Мы сказали, что византийская литературная теория была авторитарной; но сказать так — еще недостаточно. В конце концов литературная теория бывает авторитарной в той мере, в какой она нормативна. Авторитарна литературная теория западного средневековья. Довольно авторитарна литературная теория гуманистов Возрождения, особенно позднего[500]. Что до литературной теории классицизма, уж она была настолько авторитарна, что сделалась притчей во языцех как «школьная ферула», и прочая, и прочая.

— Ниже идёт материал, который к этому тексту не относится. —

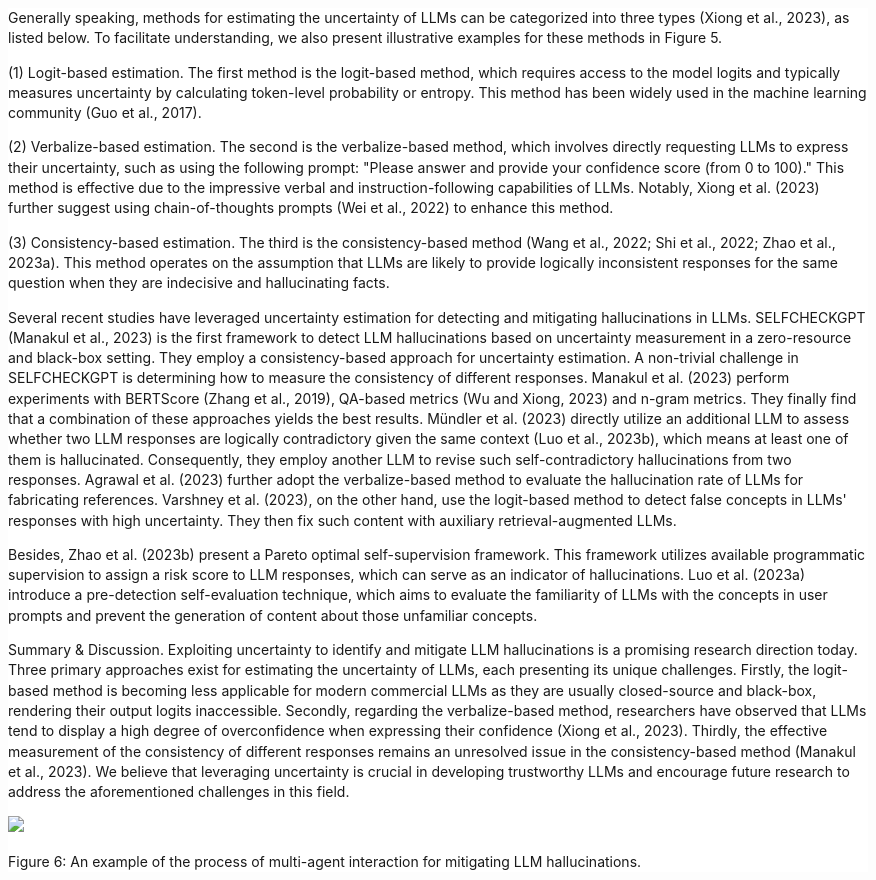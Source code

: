 Generally speaking, methods for estimating the uncertainty of LLMs can be categorized into three types (Xiong et al., 2023), as listed below. To facilitate understanding, we also present illustrative examples for these methods in Figure 5.

(1) Logit-based estimation. The first method is the logit-based method, which requires access to the model logits and typically measures uncertainty by calculating token-level probability or entropy. This method has been widely used in the machine learning community (Guo et al., 2017).

(2) Verbalize-based estimation. The second is the verbalize-based method, which involves directly requesting LLMs to express their uncertainty, such as using the following prompt: "Please answer and provide your confidence score (from 0 to 100)." This method is effective due to the impressive verbal and instruction-following capabilities of LLMs. Notably, Xiong et al. (2023) further suggest using chain-of-thoughts prompts (Wei et al., 2022) to enhance this method.

(3) Consistency-based estimation. The third is the consistency-based method (Wang et al., 2022; Shi et al., 2022; Zhao et al., 2023a). This method operates on the assumption that LLMs are likely to provide logically inconsistent responses for the same question when they are indecisive and hallucinating facts.

Several recent studies have leveraged uncertainty estimation for detecting and mitigating hallucinations in LLMs. SELFCHECKGPT (Manakul et al., 2023) is the first framework to detect LLM hallucinations based on uncertainty measurement in a zero-resource and black-box setting. They employ a consistency-based approach for uncertainty estimation. A non-trivial challenge in SELFCHECKGPT is determining how to measure the consistency of different responses.
Manakul et al. (2023) perform experiments with BERTScore (Zhang et al., 2019), QA-based metrics (Wu and Xiong, 2023) and n-gram metrics. They finally find that a combination of these approaches yields the best results. Mündler et al. (2023) directly utilize an additional LLM to assess whether two LLM responses are logically contradictory given the same context (Luo et al., 2023b), which means at least one of them is hallucinated. Consequently, they employ another LLM to revise such self-contradictory hallucinations from two responses. Agrawal et al. (2023) further adopt the verbalize-based method to evaluate the hallucination rate of LLMs for fabricating references. Varshney et al. (2023), on the other hand, use the logit-based method to detect false concepts in LLMs' responses with high uncertainty. They then fix such content with auxiliary retrieval-augmented LLMs.

Besides, Zhao et al. (2023b) present a Pareto optimal self-supervision framework. This framework utilizes available programmatic supervision to assign a risk score to LLM responses, which can serve as an indicator of hallucinations. Luo et al. (2023a) introduce a pre-detection self-evaluation technique, which aims to evaluate the familiarity of LLMs with the concepts in user prompts and prevent the generation of content about those unfamiliar concepts.

Summary \& Discussion. Exploiting uncertainty to identify and mitigate LLM hallucinations is a promising research direction today. Three primary approaches exist for estimating the uncertainty of LLMs, each presenting its unique challenges. Firstly, the logit-based method is becoming less applicable for modern commercial LLMs as they are usually closed-source and black-box, rendering their output logits inaccessible. Secondly, regarding the verbalize-based method, researchers have observed that LLMs tend to display a high degree of overconfidence when expressing their confidence (Xiong et al., 2023). Thirdly, the effective measurement of the consistency of different responses remains an unresolved issue in the consistency-based method (Manakul et al., 2023). We believe that leveraging uncertainty is crucial in developing trustworthy LLMs and encourage future research to address the aforementioned challenges in this field.

![](https://cdn.mathpix.com/cropped/2024_06_04_a6d7faa87c184af6273bg-18.jpg?height=793&width=674&top_left_y=206&top_left_x=288)

Figure 6: An example of the process of multi-agent interaction for mitigating LLM hallucinations.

Во всех этих случаях, однако, авторитарность не мешала посмотреть на противника — хотя бы краешком глаза и свысока; не мешала упоминать то, что отвергалось и выводилось за пределы «правильной» словесности, а значит, называть его каким‑то именем — хотя бы насмешливой кличкой. Иначе говоря, это каждый раз авторитарность в ситуации спора.

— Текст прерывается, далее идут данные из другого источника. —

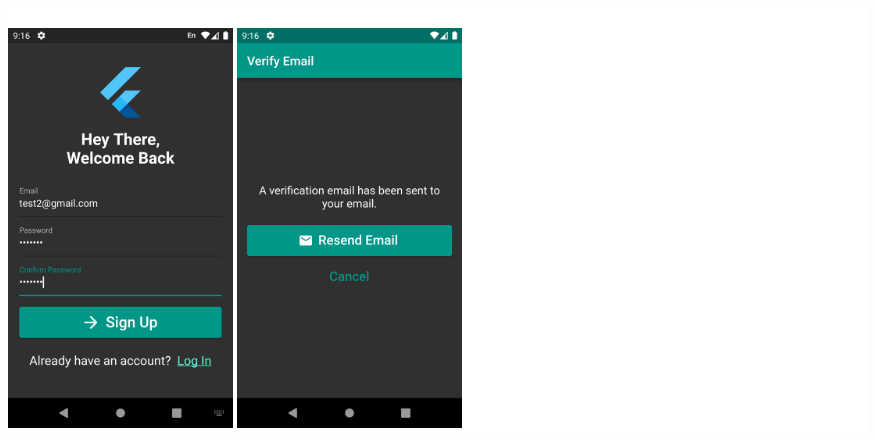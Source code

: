 <br><img src="screenshots/signup/su2.png" alt="screenshot" height="400"> <img src="screenshots/signup/su3.png" alt="screenshot" height="400">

Так обстоит дело не только в истории литературных программ, но, шире, в общей истории культуры, служившей для них контекстом. Что, спрашивается, может быть авторитарней ортодоксальной схоластики? Но ведь она просто не выходила из ситуации спора. Как известно, Фома Аквинский в «Сумме теологии» начинает обсуждение любой проблемы выставлением тезиса, обратного тому, который ему предстоит доказывать; например, доказательства бытия Божия начинаются словами: «представляется, что Бога нет». Иначе говоря, каждый ортодоксальный тезис дан как антитезис своего антитезиса, явленный на свет под знаком спора. «Весьма противно доказывать то, что противно противному», — шутил Сергей Бобров в книге о математике для детей «Волшебный двурог»; но Аквинат, можно сказать, только тем и занимался, что доказывал противное противному, и в этом выразила себя какая‑то фундаментальная парадигма, не потерявшая своего значения для западноевропейской культуры с концом средних веков.

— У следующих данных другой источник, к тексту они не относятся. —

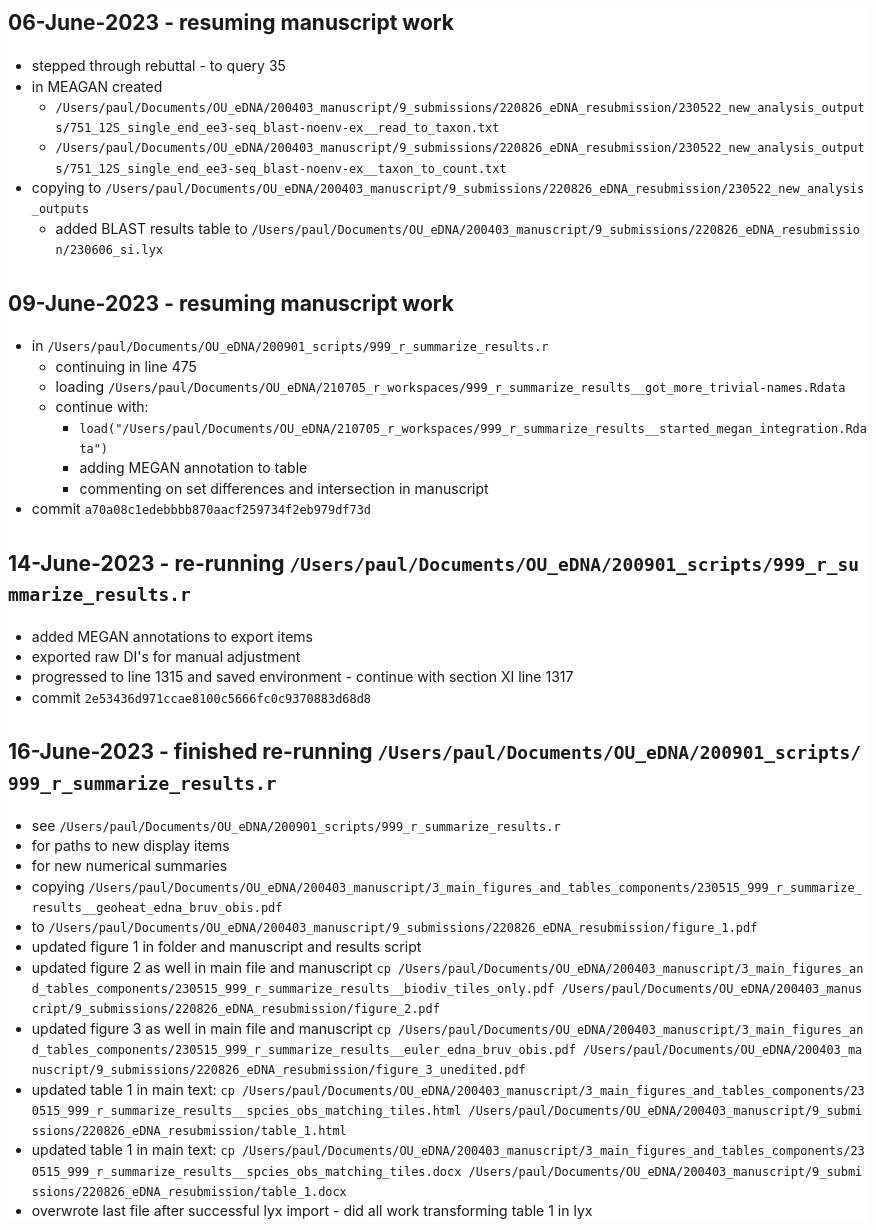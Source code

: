 ## **06-June-2023** - resuming manuscript work

 * stepped through rebuttal - to query 35
 * in MEAGAN created 
   * `/Users/paul/Documents/OU_eDNA/200403_manuscript/9_submissions/220826_eDNA_resubmission/230522_new_analysis_outputs/751_12S_single_end_ee3-seq_blast-noenv-ex__read_to_taxon.txt`
   * `/Users/paul/Documents/OU_eDNA/200403_manuscript/9_submissions/220826_eDNA_resubmission/230522_new_analysis_outputs/751_12S_single_end_ee3-seq_blast-noenv-ex__taxon_to_count.txt`
 * copying to `/Users/paul/Documents/OU_eDNA/200403_manuscript/9_submissions/220826_eDNA_resubmission/230522_new_analysis_outputs`
   * added BLAST results table to `/Users/paul/Documents/OU_eDNA/200403_manuscript/9_submissions/220826_eDNA_resubmission/230606_si.lyx`

## **09-June-2023** - resuming manuscript work
 
 * in `/Users/paul/Documents/OU_eDNA/200901_scripts/999_r_summarize_results.r`
   * continuing in line 475
   * loading `/Users/paul/Documents/OU_eDNA/210705_r_workspaces/999_r_summarize_results__got_more_trivial-names.Rdata`
   * continue with: 
     * `load("/Users/paul/Documents/OU_eDNA/210705_r_workspaces/999_r_summarize_results__started_megan_integration.Rdata")`
     * adding MEGAN annotation to table
     * commenting on set differences and intersection in manuscript 
 * commit `a70a08c1edebbbb870aacf259734f2eb979df73d`

## **14-June-2023** - re-running `/Users/paul/Documents/OU_eDNA/200901_scripts/999_r_summarize_results.r`
 
 * added MEGAN annotations to export items
 * exported raw DI's for manual adjustment
 * progressed to line 1315 and saved environment - continue with section XI line 1317
 * commit `2e53436d971ccae8100c5666fc0c9370883d68d8`

## **16-June-2023** - finished re-running `/Users/paul/Documents/OU_eDNA/200901_scripts/999_r_summarize_results.r`

 * see `/Users/paul/Documents/OU_eDNA/200901_scripts/999_r_summarize_results.r`
 * for paths to new display items
 * for new numerical summaries
 * copying `/Users/paul/Documents/OU_eDNA/200403_manuscript/3_main_figures_and_tables_components/230515_999_r_summarize_results__geoheat_edna_bruv_obis.pdf`
 * to `/Users/paul/Documents/OU_eDNA/200403_manuscript/9_submissions/220826_eDNA_resubmission/figure_1.pdf`
 * updated figure 1 in folder and manuscript and results script
 * updated figure 2 as well in main file and manuscript `cp /Users/paul/Documents/OU_eDNA/200403_manuscript/3_main_figures_and_tables_components/230515_999_r_summarize_results__biodiv_tiles_only.pdf /Users/paul/Documents/OU_eDNA/200403_manuscript/9_submissions/220826_eDNA_resubmission/figure_2.pdf`
 * updated figure 3 as well in main file and manuscript `cp /Users/paul/Documents/OU_eDNA/200403_manuscript/3_main_figures_and_tables_components/230515_999_r_summarize_results__euler_edna_bruv_obis.pdf /Users/paul/Documents/OU_eDNA/200403_manuscript/9_submissions/220826_eDNA_resubmission/figure_3_unedited.pdf` 
 * updated table 1 in main text: `cp /Users/paul/Documents/OU_eDNA/200403_manuscript/3_main_figures_and_tables_components/230515_999_r_summarize_results__spcies_obs_matching_tiles.html /Users/paul/Documents/OU_eDNA/200403_manuscript/9_submissions/220826_eDNA_resubmission/table_1.html` 
 * updated table 1 in main text: `cp /Users/paul/Documents/OU_eDNA/200403_manuscript/3_main_figures_and_tables_components/230515_999_r_summarize_results__spcies_obs_matching_tiles.docx /Users/paul/Documents/OU_eDNA/200403_manuscript/9_submissions/220826_eDNA_resubmission/table_1.docx` 
 * overwrote last file after successful lyx import - did all work transforming table 1 in lyx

Именно поэтому историку так легко и удобно описывать историю авторитарных теоретико–литературных концепций на Западе — словно вести драму с выигрышным сюжетом, по всем правилам разыгрывающуюся во времени, от одного акта к другому. Новый спор сменяет старый спор, и его завязка дает четкую временную веху. Ряд больших дискуссий, каждая из которых острохарактерно и с очевидной для всех наглядностью определила содержание целой эпохи: борьба artes и аис- tores в средние века, описанная ниже в разделе «Средневековые латинские поэтики в системе средневековой грамматики и риторики»[501]; конфликт гуманистов и схоластической культуры в эпоху Возрождения; «спор Древних и Новых» во Франции XVII в.; наконец, столкновение позднего классицизма с романтизмом — вот фон для этого особого типа авторитарности. Как раз резкость проявлений последней — агрессивные выпады, пренебрежительное третирование того, что не умещалось в рамки правил, вызывающе нетерпимое формулирование собственной позиции — все это порождалось ситуацией спора и ее лишний раз подтверждало.